Yeh yeh, I know: "wat een zooitje daar!"

Over een tweetal uurtjes is het zover: dan landt Silvie terug in het land van de Sultan, na haar diplomatisch bezoek aan een prinses in Belgie die met haar prins getrouwd is (en een welgemeende "Horas" gewenst aan Sofie en Andy!).


Henna-kunst op de blote voetjes vlak voor de conservatieve moskee!
Zelfs de locals bleven in bewondering staan kijken...

En wat heb ik de voorbije zeven dagen allemaal uitgespookt? Heb ik met niet verveeld - dit is een vraag die andere reizigers me enkele keren hebben gesteld en die, in alle waarschijnlijkheid, bij sommigen onder jullie ook al wel gerezen zal zijn.

De avond dat Silvie vertrok was er een soort lichtstoet door de stad omwille van het Boeddhistisch feest Vesak (Wesak) Day, dat gevierd wordt ter ere van de geboorte, leven en dood van de Boeddha. Ik vond het persoonlijk een beetje een tegenvaller, maar kom, het kan niet allemaal zo indrukwekkend als Thai Pusam zijn he.

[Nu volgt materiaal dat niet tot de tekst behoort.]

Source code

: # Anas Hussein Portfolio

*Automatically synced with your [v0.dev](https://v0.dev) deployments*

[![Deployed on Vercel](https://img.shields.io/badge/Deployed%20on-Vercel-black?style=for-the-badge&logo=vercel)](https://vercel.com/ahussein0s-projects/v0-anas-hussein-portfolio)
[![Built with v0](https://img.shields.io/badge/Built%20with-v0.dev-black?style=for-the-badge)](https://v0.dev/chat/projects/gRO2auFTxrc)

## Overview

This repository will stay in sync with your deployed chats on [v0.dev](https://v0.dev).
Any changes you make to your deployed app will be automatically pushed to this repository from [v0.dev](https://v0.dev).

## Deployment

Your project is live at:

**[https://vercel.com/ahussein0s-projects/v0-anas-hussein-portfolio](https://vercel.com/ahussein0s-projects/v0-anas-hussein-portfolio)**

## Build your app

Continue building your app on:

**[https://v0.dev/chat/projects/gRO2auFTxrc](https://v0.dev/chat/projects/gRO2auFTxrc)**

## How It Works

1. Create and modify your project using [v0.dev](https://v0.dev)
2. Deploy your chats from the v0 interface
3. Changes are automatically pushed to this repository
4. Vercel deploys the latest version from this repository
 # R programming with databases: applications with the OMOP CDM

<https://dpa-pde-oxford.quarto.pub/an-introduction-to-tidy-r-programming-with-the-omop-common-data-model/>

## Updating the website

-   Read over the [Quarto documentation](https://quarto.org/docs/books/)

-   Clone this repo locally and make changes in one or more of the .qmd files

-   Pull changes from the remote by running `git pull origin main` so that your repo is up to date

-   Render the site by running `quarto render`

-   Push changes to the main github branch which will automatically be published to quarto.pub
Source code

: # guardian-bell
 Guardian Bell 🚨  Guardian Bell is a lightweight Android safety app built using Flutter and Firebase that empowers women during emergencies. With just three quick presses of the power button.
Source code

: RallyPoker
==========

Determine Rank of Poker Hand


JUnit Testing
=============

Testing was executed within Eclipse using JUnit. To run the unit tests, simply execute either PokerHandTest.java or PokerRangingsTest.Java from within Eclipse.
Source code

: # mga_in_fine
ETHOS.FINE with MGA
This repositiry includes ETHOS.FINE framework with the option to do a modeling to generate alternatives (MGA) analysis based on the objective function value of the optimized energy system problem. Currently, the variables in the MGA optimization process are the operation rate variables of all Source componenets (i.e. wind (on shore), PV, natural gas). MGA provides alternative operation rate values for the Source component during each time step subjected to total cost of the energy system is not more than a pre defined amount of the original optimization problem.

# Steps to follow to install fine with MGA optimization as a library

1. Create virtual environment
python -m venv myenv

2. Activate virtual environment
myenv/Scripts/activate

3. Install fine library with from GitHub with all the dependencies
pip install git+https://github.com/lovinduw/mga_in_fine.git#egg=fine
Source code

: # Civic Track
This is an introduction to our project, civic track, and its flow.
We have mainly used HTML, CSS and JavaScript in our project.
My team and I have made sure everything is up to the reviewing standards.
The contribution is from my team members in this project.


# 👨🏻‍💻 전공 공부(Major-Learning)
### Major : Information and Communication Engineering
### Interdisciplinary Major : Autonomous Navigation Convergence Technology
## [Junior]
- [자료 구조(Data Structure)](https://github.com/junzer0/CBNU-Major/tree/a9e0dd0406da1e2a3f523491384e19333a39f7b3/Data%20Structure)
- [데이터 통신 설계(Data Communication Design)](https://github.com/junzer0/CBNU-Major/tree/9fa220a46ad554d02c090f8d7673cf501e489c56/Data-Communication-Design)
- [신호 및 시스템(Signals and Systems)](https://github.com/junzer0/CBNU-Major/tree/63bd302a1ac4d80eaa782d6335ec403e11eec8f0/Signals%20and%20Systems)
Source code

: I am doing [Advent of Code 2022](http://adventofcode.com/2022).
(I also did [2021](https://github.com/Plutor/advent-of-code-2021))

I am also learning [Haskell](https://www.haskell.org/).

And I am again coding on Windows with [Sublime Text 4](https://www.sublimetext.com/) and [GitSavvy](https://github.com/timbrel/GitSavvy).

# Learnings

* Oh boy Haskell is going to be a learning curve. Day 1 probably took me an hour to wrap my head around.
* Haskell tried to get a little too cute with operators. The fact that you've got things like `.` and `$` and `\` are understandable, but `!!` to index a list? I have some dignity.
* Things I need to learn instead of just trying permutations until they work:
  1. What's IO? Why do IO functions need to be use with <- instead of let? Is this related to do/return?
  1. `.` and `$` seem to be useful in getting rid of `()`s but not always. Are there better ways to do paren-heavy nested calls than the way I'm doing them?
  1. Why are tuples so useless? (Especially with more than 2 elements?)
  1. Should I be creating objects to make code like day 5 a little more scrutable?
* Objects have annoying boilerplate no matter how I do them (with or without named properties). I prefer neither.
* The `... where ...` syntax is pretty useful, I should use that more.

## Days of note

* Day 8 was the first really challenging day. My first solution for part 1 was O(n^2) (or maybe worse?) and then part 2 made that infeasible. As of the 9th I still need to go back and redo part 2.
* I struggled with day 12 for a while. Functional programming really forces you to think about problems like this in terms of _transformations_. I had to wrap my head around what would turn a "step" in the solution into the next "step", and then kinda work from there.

Gezien ik deze week heb gekozen voor de extreme budget package (m.a.w. een schraal kamertje van 2x2m, geen airco maar wel een fan, en GEEN beestjes), bleek het niet echt aangenaam te zijn om er 's avonds "gezellig" wat te lezen of een film te zien. De enige realistische optie was dan ook om mijn avonden te spenderen in Chinatown, waar een constante stroom van toeristen, bedelende monniken en kreupelen voor de nodige entertainment zorgden - dit allemaal natuurlijk mits enkele Tiger of Guinness beers!

Vrijdagnamiddag heb ik mezelf laten opmeten bij een kleermaker in Little India (dezelfde waar Sil haar Salwar Kameez heeft laten maken), zodat hij een broek van me in viervoud kon bijmaken. En gezien ik vier keer een meter te veel stof had gekocht (echt waar, dit stuk van de stad stikt van de textielwinkels - en wat een woordspeling maar weer!), worden er a la carte vier assorti hemdjes bijgemaakt, mits aankoop van 4x0.5m stof, want voor een hemdje is 1.5m stof nodig. Nuttige info, nietwaar?

Vlak achter deze kleermaker is een soort bruine kroeg onder het gelijknamige hotel, The Coliseum, nog eentje uit het koloniale tijdperk (1921 om precies te zijn). Daar ben ik wat gaan afkoelen met een frisse pint, en omdat ik wat moest lachen met een trio Maleisiers die een fles Ballantine's scotch soldaat hadden gemaakt, vroegen ze mij om me bij hen te voegen. Belg zijnde, was ik hier niet meteen voor te vinden, maar ja, die lui stonden erop. En toen bleek dat een van de twee Indiers (de derde was een Malay van hoog aanzien) getrouwd was met een Brusselse, kon het niet anders dan dat ik mee op stap moest in Bukit Bintang, de uitgaansbuurt van KL. Gelukkig hebben ze als echte sugar daddies voor mij gezorgd, want anders was ik wel een serieuze duit kwijt! (Bovendien was dit de eerste keer in bijna vier maanden dat ik nog eens echt op stap ben geweest eya! en is het me niet ontgaan hoeveel ratten er 's nachts op straat rondlopen, maar dan echt wel veel...)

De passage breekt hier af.